▶ **Study material**:
^^^^
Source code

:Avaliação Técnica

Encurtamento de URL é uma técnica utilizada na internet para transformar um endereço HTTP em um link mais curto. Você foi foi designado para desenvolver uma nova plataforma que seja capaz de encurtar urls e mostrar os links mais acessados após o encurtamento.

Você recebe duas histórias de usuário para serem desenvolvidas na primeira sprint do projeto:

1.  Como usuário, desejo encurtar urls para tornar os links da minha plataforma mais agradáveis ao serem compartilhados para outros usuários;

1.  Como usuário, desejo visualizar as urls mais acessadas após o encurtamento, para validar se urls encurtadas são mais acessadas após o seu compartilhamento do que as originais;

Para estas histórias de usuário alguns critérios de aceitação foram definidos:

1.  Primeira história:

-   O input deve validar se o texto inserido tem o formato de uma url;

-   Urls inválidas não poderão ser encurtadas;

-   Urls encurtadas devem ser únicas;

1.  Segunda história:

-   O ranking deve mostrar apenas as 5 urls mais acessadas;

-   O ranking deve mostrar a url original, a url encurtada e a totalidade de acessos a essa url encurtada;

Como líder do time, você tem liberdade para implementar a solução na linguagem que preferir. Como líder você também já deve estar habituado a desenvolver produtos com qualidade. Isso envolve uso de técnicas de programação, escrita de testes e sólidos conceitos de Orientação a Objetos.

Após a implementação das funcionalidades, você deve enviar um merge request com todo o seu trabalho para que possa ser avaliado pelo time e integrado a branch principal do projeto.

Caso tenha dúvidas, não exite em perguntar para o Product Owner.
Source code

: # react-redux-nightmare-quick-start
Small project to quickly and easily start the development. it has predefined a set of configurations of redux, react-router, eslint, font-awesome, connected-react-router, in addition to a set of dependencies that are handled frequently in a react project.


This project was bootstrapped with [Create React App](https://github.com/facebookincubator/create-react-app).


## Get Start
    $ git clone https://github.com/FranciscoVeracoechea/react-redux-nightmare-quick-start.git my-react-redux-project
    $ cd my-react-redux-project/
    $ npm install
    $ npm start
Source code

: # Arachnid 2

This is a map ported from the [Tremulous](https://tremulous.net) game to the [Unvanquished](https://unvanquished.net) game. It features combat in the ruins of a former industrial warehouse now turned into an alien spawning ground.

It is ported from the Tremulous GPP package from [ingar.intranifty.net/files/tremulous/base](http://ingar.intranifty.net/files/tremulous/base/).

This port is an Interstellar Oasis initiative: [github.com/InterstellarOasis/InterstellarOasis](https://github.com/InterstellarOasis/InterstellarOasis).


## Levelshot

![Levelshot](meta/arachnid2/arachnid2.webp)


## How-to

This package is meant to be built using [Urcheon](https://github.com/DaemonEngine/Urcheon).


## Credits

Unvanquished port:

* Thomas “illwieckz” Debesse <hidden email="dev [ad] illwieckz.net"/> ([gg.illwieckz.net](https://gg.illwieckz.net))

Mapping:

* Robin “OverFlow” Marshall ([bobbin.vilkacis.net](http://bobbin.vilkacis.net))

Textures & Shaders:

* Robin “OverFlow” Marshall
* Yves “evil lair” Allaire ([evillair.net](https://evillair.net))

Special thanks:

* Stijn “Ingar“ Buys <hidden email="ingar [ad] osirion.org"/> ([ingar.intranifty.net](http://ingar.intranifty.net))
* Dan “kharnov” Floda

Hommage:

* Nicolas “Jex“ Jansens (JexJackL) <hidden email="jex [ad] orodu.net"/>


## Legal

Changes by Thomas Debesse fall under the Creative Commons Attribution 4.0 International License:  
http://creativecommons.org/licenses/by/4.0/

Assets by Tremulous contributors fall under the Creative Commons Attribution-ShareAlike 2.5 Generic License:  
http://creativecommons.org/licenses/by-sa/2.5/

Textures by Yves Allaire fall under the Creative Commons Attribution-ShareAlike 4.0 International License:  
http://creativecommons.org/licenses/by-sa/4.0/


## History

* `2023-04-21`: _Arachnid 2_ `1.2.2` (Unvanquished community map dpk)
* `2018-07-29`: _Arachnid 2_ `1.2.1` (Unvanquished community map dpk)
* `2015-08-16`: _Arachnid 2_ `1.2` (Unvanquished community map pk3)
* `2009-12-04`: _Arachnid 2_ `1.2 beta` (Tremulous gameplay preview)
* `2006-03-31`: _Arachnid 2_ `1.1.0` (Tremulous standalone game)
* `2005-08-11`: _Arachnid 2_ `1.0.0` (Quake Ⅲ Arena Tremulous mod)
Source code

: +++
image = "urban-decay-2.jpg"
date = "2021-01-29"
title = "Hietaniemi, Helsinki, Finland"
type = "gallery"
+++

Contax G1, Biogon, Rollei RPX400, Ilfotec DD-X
^^^^
▶ **Work request**:
All of the material needs to be reproduced exactly as it reads.

▶ **Solution to the problem**:
Source code

:Avaliação Técnica

Encurtamento de URL é uma técnica utilizada na internet para transformar um endereço HTTP em um link mais curto. Você foi foi designado para desenvolver uma nova plataforma que seja capaz de encurtar urls e mostrar os links mais acessados após o encurtamento.

Você recebe duas histórias de usuário para serem desenvolvidas na primeira sprint do projeto:

1.  Como usuário, desejo encurtar urls para tornar os links da minha plataforma mais agradáveis ao serem compartilhados para outros usuários;

1.  Como usuário, desejo visualizar as urls mais acessadas após o encurtamento, para validar se urls encurtadas são mais acessadas após o seu compartilhamento do que as originais;

Para estas histórias de usuário alguns critérios de aceitação foram definidos:

1.  Primeira história:

-   O input deve validar se o texto inserido tem o formato de uma url;

-   Urls inválidas não poderão ser encurtadas;

-   Urls encurtadas devem ser únicas;

1.  Segunda história:

-   O ranking deve mostrar apenas as 5 urls mais acessadas;

-   O ranking deve mostrar a url original, a url encurtada e a totalidade de acessos a essa url encurtada;

Como líder do time, você tem liberdade para implementar a solução na linguagem que preferir. Como líder você também já deve estar habituado a desenvolver produtos com qualidade. Isso envolve uso de técnicas de programação, escrita de testes e sólidos conceitos de Orientação a Objetos.

Após a implementação das funcionalidades, você deve enviar um merge request com todo o seu trabalho para que possa ser avaliado pelo time e integrado a branch principal do projeto.

Caso tenha dúvidas, não exite em perguntar para o Product Owner.
Source code

: # react-redux-nightmare-quick-start
Small project to quickly and easily start the development. it has predefined a set of configurations of redux, react-router, eslint, font-awesome, connected-react-router, in addition to a set of dependencies that are handled frequently in a react project.


This project was bootstrapped with [Create React App](https://github.com/facebookincubator/create-react-app).


## Get Start
    $ git clone https://github.com/FranciscoVeracoechea/react-redux-nightmare-quick-start.git my-react-redux-project
    $ cd my-react-redux-project/
    $ npm install
    $ npm start
Source code

: # Arachnid 2

This is a map ported from the [Tremulous](https://tremulous.net) game to the [Unvanquished](https://unvanquished.net) game. It features combat in the ruins of a former industrial warehouse now turned into an alien spawning ground.

It is ported from the Tremulous GPP package from [ingar.intranifty.net/files/tremulous/base](http://ingar.intranifty.net/files/tremulous/base/).

This port is an Interstellar Oasis initiative: [github.com/InterstellarOasis/InterstellarOasis](https://github.com/InterstellarOasis/InterstellarOasis).


## Levelshot

![Levelshot](meta/arachnid2/arachnid2.webp)


## How-to

This package is meant to be built using [Urcheon](https://github.com/DaemonEngine/Urcheon).


## Credits

Unvanquished port:

* Thomas “illwieckz” Debesse <hidden email="dev [ad] illwieckz.net"/> ([gg.illwieckz.net](https://gg.illwieckz.net))

Mapping:

* Robin “OverFlow” Marshall ([bobbin.vilkacis.net](http://bobbin.vilkacis.net))

Textures & Shaders:

* Robin “OverFlow” Marshall
* Yves “evil lair” Allaire ([evillair.net](https://evillair.net))

Special thanks:

* Stijn “Ingar“ Buys <hidden email="ingar [ad] osirion.org"/> ([ingar.intranifty.net](http://ingar.intranifty.net))
* Dan “kharnov” Floda

Hommage:

* Nicolas “Jex“ Jansens (JexJackL) <hidden email="jex [ad] orodu.net"/>


## Legal

Changes by Thomas Debesse fall under the Creative Commons Attribution 4.0 International License:  
http://creativecommons.org/licenses/by/4.0/

Assets by Tremulous contributors fall under the Creative Commons Attribution-ShareAlike 2.5 Generic License:  
http://creativecommons.org/licenses/by-sa/2.5/

Textures by Yves Allaire fall under the Creative Commons Attribution-ShareAlike 4.0 International License:  
http://creativecommons.org/licenses/by-sa/4.0/


## History

* `2023-04-21`: _Arachnid 2_ `1.2.2` (Unvanquished community map dpk)
* `2018-07-29`: _Arachnid 2_ `1.2.1` (Unvanquished community map dpk)
* `2015-08-16`: _Arachnid 2_ `1.2` (Unvanquished community map pk3)
* `2009-12-04`: _Arachnid 2_ `1.2 beta` (Tremulous gameplay preview)
* `2006-03-31`: _Arachnid 2_ `1.1.0` (Tremulous standalone game)
* `2005-08-11`: _Arachnid 2_ `1.0.0` (Quake Ⅲ Arena Tremulous mod)
Source code

: +++
image = "urban-decay-2.jpg"
date = "2021-01-29"
title = "Hietaniemi, Helsinki, Finland"
type = "gallery"
+++

Contax G1, Biogon, Rollei RPX400, Ilfotec DD-X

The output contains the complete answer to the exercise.